Background information
- Origin: Glasgow, Scotland
- Genres: Rockabilly Rock and Roll
- Years active: 1980–1983
- Labels: Cuba Libre (Virgin Records) Scotti Brothers Records Raucous Records
- Past members: Davie Duncan James G. Creighton "Railroad" Ken McLellan

= The Shakin' Pyramids =

Scottish rockabilly band

The Shakin' Pyramids (also known as Shakin' Pyramids) were a Scottish rockabilly band formed in Glasgow in 1980. The band consisted of Davie Duncan (vocals, harmonica, percussion) James G. Creighton (acoustic and electric guitar, vocals) and "Railroad" Ken McLellan (acoustic guitar, vocals).

During the band's recording career from 1980 to 1983, they released two studio albums, four singles, and three extended plays—the last of which was recorded with the British musician Lonnie Donegan.
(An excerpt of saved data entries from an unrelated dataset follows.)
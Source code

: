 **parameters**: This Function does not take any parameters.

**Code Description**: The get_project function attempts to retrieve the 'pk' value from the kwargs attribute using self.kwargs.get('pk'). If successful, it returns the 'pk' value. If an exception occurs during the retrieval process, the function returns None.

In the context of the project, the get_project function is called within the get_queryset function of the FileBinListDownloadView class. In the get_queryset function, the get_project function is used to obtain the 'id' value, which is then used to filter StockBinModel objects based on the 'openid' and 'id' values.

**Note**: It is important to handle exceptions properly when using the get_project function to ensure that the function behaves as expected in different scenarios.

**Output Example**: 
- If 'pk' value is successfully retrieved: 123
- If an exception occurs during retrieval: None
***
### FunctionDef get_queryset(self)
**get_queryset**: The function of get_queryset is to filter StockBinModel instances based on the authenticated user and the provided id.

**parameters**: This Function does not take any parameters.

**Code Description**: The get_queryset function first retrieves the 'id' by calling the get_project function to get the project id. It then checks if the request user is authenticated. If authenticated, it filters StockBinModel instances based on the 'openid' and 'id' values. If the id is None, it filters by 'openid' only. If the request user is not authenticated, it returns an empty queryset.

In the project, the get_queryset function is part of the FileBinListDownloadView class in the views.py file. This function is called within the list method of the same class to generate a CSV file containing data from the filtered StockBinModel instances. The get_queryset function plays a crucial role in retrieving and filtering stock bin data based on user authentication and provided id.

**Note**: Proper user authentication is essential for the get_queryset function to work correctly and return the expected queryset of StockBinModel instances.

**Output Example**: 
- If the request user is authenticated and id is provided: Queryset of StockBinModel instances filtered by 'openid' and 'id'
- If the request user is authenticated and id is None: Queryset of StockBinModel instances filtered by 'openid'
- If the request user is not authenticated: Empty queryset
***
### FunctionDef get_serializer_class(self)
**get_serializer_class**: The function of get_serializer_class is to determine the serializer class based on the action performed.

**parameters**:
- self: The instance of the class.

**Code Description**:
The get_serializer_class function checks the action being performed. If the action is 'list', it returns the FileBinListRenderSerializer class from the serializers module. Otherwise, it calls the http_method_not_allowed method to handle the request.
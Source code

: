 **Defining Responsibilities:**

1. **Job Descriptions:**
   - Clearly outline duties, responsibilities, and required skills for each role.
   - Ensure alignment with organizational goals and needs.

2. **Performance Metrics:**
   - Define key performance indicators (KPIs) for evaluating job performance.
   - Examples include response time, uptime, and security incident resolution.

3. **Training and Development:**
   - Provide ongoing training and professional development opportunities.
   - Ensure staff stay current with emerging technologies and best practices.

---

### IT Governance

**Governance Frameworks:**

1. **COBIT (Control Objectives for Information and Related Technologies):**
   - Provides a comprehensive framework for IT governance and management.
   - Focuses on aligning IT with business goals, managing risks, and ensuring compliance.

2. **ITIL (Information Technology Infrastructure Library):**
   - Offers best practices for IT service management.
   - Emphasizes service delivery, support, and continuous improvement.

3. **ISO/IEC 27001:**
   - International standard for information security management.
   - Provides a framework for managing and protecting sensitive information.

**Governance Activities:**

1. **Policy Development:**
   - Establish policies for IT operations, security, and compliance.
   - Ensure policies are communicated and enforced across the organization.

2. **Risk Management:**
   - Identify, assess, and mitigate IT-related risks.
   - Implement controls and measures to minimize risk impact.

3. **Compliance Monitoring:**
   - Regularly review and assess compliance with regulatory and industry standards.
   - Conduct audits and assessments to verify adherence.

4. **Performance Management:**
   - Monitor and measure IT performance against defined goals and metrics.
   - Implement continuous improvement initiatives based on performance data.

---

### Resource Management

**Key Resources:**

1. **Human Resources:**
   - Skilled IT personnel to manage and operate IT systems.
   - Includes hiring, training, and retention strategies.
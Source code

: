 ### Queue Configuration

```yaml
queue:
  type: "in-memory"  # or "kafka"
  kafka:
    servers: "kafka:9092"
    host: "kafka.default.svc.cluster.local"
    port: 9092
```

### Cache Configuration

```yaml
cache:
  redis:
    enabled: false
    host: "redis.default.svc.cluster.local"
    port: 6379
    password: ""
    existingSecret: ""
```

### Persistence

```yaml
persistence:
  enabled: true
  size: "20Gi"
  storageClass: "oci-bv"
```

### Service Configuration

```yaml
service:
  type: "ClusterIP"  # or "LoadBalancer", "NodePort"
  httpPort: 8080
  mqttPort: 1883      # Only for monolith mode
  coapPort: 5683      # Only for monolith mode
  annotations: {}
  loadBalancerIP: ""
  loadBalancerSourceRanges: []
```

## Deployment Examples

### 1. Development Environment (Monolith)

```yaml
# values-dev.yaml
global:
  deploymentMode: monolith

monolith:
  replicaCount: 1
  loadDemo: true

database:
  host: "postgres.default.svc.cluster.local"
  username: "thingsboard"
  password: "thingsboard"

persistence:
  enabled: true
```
Although the Shakin' Pyramids did not enjoy any major chart successes, their output was well received by critics and has been described as having helped define the rockabilly revival of the early 1980s.

Creighton and Duncan died from strokes in 2021 and 2024, respectively.

==History==
===Busking===
The Shakin' Pyramids formed in Glasgow in 1980, and began busking around the city. The band travelled internationally and were ultimately spotted playing outside a Virgin Megastore in London, which led to a deal with Cuba Libre, a subsidiary of Virgin Records.

===Cuba Libre years===
The Shakin' Pyramids' first song for Cuba Libre, "Reeferbilly Boogie", was recorded in 1980 on a four-track recorder at the Hellfire club in Glasgow, and was named "Single of the Week" by NME. Also that year the band played the Loch Lomond Festival, alongside the Jam, Stiff Little Fingers and the Tourists.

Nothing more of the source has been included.